There are so many fraudulent fortunetellers out there.
It’s hard to know whom to trust.
That’s why I’m thankful for the Penny Saver.
I figure a legitimate news source like that
wouldn’t feature my swami’s ad if he wasn’t legit.
George Carlin:
Whose cruel idea was it
for the word “Lisp” to have an “s” in it?
Jerry Seinfeld:
Now they show you how detergents take out bloodstains, a pretty violent image there.

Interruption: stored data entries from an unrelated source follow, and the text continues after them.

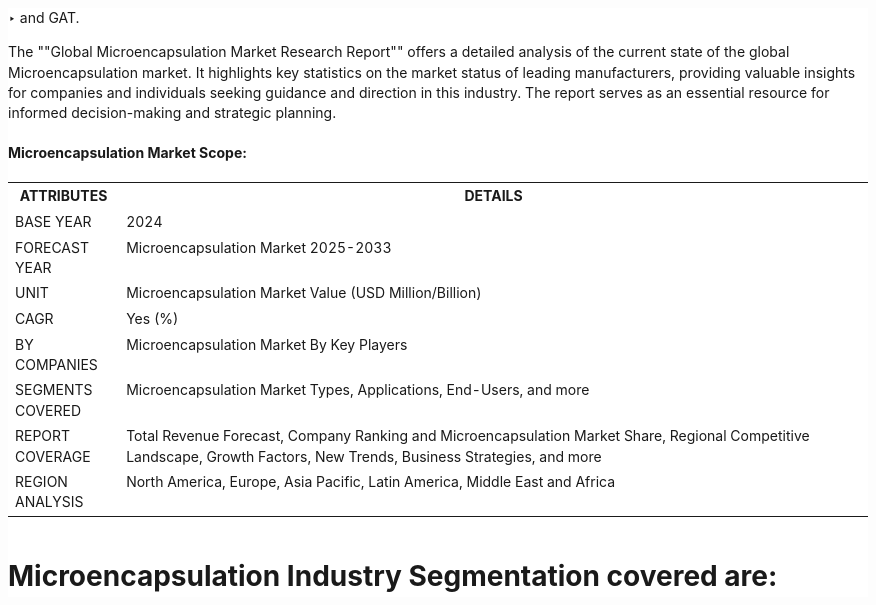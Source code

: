 ‣ and GAT.

The ""Global Microencapsulation Market Research Report"" offers a detailed analysis of the current state of the global Microencapsulation market. It highlights key statistics on the market status of leading manufacturers, providing valuable insights for companies and individuals seeking guidance and direction in this industry. The report serves as an essential resource for informed decision-making and strategic planning.

<h4>Microencapsulation Market Scope:</h4>
<table>
<tr>
<th>ATTRIBUTES</th>
<th>DETAILS</th>
</tr>
<tr>
<td>BASE YEAR</td>
<td>2024</td>
</tr>
<tr>
<td>FORECAST YEAR</td>
<td>Microencapsulation Market 2025-2033</td>
</tr>
<tr>
<td>UNIT</td>
<td>Microencapsulation Market Value (USD Million/Billion)</td>
<tr>
<td>CAGR</td>
<td>Yes (%)</td>
</tr>
</tr>
<tr>
<td>BY COMPANIES</td>
<td>Microencapsulation Market By Key Players</td>
</tr>
<tr>
<td>SEGMENTS COVERED</td>
<td>Microencapsulation Market Types, Applications, End-Users, and more</td>
</tr>
<tr>
<td>REPORT COVERAGE</td>
<td>Total Revenue Forecast, Company Ranking and Microencapsulation Market Share, Regional Competitive Landscape, Growth Factors, New Trends, Business Strategies, and more</td>
</tr>
<tr>
<td>REGION ANALYSIS</td>
<td>North America, Europe, Asia Pacific, Latin America, Middle East and Africa</td>
</tr>
</table>

# <strong>Microencapsulation Industry Segmentation covered are:</strong>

I think if you’ve got a T-shirt with a bloodstain all over it,
maybe laundry isn't your biggest problem.
Dean Burkey:
The craziest conspiracy theory of all
is thinking that there are no conspiracies.
Rodney Dangerfield:
When I was born,
the doctor came out to the waiting room and said to my father,
“I’m very sorry. We did everything we could.
But he pulled through.”
Steven Wright:
Whenever I think of the past,
it brings back so many memories.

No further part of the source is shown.